A review of the relevant statutes is in order. Subdivision (b) of section 115 of the Family Court Act provides that “ [t]he family court has such other jurisdiction as is set forth in this act * * * and proceedings concerning physically handicapped and mentally defective or retarded children” and in subdivision (c) “ such other jurisdiction as is provided by law.”
Section 232 of the Family Court Act provides, insofar as here relevant, that in the case of a physically handicapped child, the court may accept the certificate of the State Department of Education as to the child’s educational needs, including home teaching, transportation scholarships, tuition or maintenance. Where the court finds the child to be in need of special educational training, a suitable order may be made for the education of the child in a “ suitable institution ” and the expenses thereof, when approved by the court and duly audited, shall be a charge upon the county (in New York City, upon the city government).
Section 234 of the Family Court Act, entitled “ Educational service in counties within the city of New York ” would appear to be appropriate to this proceeding. It provides that in the case of a child within its jurisdiction, after satisfactory proof of the need thereof, the court may make an order for its (i) maintenance, (ii) transportation, (iii) education, (iv) tuition and except for children with retarded mental development, (v) home teaching, or (vi) scholarships. The court in making such order, after proper hearing, may require the person or persons liable for the support of the child, to pay a part or all of the expense of such service. The section does not provide for the manner
Article 89 of the Education Law deals with the subject of “ Physically and Mentally Handicapped, Emotionally Disturbed, Delinquent and Non-English Speaking Children.” Section 4401 defines a ‘ ‘ handicapped child. ’ ’ Assuming the truth of the allegations of the petition for purposes of this motion, the subject child fits the definition as provided in this section.

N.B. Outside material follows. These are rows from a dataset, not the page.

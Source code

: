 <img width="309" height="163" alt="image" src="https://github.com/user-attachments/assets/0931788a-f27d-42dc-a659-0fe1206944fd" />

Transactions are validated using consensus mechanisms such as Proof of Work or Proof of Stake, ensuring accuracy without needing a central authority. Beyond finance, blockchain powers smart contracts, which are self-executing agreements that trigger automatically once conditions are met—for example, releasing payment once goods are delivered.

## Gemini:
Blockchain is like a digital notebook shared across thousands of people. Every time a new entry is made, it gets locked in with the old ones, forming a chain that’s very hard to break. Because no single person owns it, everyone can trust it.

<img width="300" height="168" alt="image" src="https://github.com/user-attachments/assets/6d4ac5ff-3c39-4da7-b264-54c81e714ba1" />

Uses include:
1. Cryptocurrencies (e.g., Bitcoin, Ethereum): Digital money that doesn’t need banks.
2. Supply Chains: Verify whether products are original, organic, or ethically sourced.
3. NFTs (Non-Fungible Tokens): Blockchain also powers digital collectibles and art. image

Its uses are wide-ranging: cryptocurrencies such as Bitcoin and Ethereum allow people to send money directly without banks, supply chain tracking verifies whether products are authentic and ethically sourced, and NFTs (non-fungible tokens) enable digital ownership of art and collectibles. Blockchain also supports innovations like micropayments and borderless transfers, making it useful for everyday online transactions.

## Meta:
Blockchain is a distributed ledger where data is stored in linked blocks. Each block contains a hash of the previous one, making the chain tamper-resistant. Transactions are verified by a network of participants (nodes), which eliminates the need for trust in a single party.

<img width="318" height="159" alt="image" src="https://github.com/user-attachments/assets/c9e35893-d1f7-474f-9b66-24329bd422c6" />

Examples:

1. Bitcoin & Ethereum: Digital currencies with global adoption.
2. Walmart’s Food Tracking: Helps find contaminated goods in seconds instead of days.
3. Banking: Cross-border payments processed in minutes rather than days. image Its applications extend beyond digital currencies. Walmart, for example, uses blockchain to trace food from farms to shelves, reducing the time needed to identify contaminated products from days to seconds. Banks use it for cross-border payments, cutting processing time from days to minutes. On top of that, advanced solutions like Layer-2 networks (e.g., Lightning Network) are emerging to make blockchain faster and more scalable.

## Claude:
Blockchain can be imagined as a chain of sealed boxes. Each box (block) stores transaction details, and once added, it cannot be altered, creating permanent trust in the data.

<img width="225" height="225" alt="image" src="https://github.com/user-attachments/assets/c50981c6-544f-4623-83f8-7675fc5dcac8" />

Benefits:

Section 4403 imposes upon the State Department of Education the power and duty to provide for the educational needs for handicapped children “ in whole or in part from funds of the department, when not otherwise provided by parents, guardians, local authorities or by other .sources, public or private.” The section then provides that ‘ ‘ when the family court, or the board of education of the city of New York, shall issue an order to provide for the education, including home-teaching, transportation, scholarships, tuition or maintenance, of any handicapped child the commissioner of education, if he approves such order, shall issue a certificate to such effect”. The section further provides that the cost of the special educational services shall be allocated one half against the city in which the child resides and the remaining one half against the State. The section sets forth no limitation upon the sum that may be imposed.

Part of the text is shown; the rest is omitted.